ACTION ITEM - Find each line of the entries with the string "coming", please, and copy it.
● ● ●
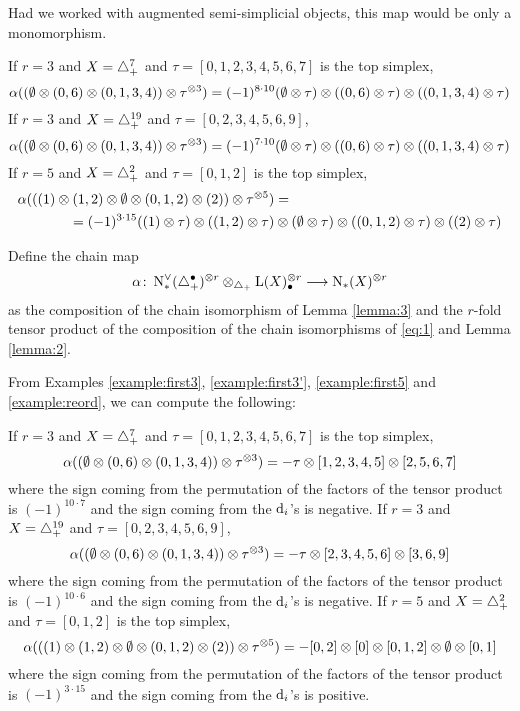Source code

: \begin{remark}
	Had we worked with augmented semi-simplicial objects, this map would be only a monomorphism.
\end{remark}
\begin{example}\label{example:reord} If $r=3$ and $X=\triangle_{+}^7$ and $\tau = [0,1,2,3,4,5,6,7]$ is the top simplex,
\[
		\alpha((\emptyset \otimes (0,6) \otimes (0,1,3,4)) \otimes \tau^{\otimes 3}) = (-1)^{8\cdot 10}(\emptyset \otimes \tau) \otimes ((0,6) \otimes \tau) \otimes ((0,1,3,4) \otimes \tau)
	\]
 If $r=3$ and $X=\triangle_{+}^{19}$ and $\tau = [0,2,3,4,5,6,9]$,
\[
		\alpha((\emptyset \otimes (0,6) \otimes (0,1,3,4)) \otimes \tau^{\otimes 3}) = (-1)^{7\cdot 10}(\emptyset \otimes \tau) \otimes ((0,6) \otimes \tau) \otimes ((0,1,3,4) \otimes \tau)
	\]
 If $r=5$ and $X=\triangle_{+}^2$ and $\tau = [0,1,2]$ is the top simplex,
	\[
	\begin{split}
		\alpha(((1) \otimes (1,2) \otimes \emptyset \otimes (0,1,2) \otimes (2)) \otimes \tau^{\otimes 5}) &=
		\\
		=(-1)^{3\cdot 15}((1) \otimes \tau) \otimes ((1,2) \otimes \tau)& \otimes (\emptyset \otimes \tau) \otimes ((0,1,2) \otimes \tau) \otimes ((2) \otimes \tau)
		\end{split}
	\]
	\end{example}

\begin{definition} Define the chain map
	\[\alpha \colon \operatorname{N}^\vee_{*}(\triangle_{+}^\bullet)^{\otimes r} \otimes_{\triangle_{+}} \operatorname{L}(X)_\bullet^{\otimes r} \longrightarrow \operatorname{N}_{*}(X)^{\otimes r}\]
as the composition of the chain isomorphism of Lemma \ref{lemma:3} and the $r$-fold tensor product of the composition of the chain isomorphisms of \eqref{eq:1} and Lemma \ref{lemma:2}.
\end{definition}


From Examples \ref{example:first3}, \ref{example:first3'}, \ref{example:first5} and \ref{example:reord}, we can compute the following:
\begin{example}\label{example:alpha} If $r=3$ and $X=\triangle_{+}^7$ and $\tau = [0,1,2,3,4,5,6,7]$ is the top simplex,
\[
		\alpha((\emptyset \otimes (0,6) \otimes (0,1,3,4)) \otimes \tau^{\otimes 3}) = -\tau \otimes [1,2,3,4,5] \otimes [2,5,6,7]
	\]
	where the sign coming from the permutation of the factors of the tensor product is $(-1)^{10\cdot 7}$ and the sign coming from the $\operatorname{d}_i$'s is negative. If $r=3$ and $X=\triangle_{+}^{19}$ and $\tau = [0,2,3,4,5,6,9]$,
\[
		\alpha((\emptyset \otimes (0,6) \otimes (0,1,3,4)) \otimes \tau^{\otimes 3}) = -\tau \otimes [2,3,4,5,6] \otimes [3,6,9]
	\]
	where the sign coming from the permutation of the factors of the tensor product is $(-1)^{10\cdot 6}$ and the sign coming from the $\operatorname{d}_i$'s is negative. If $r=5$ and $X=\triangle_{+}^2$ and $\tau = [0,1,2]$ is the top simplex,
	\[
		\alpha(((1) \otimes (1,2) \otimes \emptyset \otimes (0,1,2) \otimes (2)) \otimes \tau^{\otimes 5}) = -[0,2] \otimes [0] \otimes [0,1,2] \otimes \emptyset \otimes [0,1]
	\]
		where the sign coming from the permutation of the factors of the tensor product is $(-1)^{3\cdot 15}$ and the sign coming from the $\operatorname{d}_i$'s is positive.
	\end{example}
● ● ●
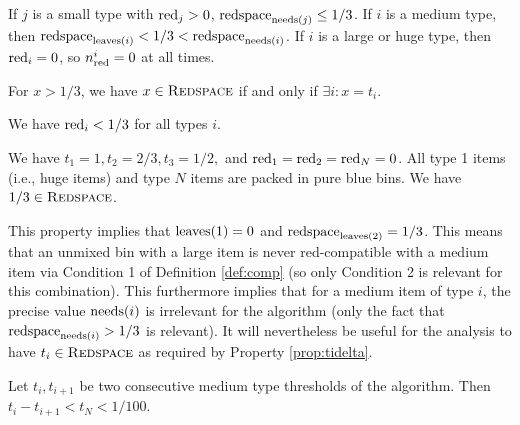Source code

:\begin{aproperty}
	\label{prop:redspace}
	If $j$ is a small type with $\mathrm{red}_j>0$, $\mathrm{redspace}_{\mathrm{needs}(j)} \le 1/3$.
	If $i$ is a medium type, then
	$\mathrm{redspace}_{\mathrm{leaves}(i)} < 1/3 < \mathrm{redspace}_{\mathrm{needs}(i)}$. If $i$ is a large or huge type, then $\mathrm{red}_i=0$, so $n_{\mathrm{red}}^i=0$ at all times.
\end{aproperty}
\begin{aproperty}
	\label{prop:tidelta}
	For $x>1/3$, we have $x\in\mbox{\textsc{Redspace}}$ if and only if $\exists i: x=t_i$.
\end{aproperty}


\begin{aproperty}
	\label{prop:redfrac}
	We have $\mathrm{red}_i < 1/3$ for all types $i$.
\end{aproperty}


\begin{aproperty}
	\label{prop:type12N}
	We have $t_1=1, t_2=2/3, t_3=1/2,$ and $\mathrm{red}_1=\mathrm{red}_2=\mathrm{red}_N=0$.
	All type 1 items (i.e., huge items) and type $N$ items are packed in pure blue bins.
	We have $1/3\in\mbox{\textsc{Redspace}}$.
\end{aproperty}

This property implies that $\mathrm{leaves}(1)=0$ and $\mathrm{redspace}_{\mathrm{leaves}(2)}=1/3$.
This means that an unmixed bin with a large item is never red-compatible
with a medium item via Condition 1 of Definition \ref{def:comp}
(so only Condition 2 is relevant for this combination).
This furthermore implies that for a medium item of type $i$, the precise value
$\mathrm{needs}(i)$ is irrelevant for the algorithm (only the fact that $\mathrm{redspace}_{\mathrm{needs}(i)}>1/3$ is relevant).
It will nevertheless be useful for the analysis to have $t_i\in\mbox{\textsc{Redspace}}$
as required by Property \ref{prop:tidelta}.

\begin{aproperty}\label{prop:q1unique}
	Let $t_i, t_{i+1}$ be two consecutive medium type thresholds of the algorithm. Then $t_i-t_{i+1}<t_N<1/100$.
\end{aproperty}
● ● ●
ANSWER SPACE -
	where the sign coming from the permutation of the factors of the tensor product is $(-1)^{10\cdot 7}$ and the sign coming from the $\operatorname{d}_i$'s is negative. If $r=3$ and $X=\triangle_{+}^{19}$ and $\tau = [0,2,3,4,5,6,9]$,
	where the sign coming from the permutation of the factors of the tensor product is $(-1)^{10\cdot 6}$ and the sign coming from the $\operatorname{d}_i$'s is negative. If $r=5$ and $X=\triangle_{+}^2$ and $\tau = [0,1,2]$ is the top simplex,
		where the sign coming from the permutation of the factors of the tensor product is $(-1)^{3\cdot 15}$ and the sign coming from the $\operatorname{d}_i$'s is positive.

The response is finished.